**LISTED ENTRIES:**
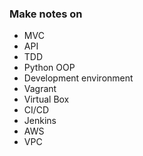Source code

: ### Make notes on
- MVC
- API
- TDD
- Python OOP
- Development environment
- Vagrant
- Virtual Box 
- CI/CD
- Jenkins
- AWS
- VPC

**TASK ITEM:** For each record above, write out its text exactly and skip any picture.

**ANSWER BOX:**
Source code

: ### Make notes on
- MVC
- API
- TDD
- Python OOP
- Development environment
- Vagrant
- Virtual Box 
- CI/CD
- Jenkins
- AWS
- VPC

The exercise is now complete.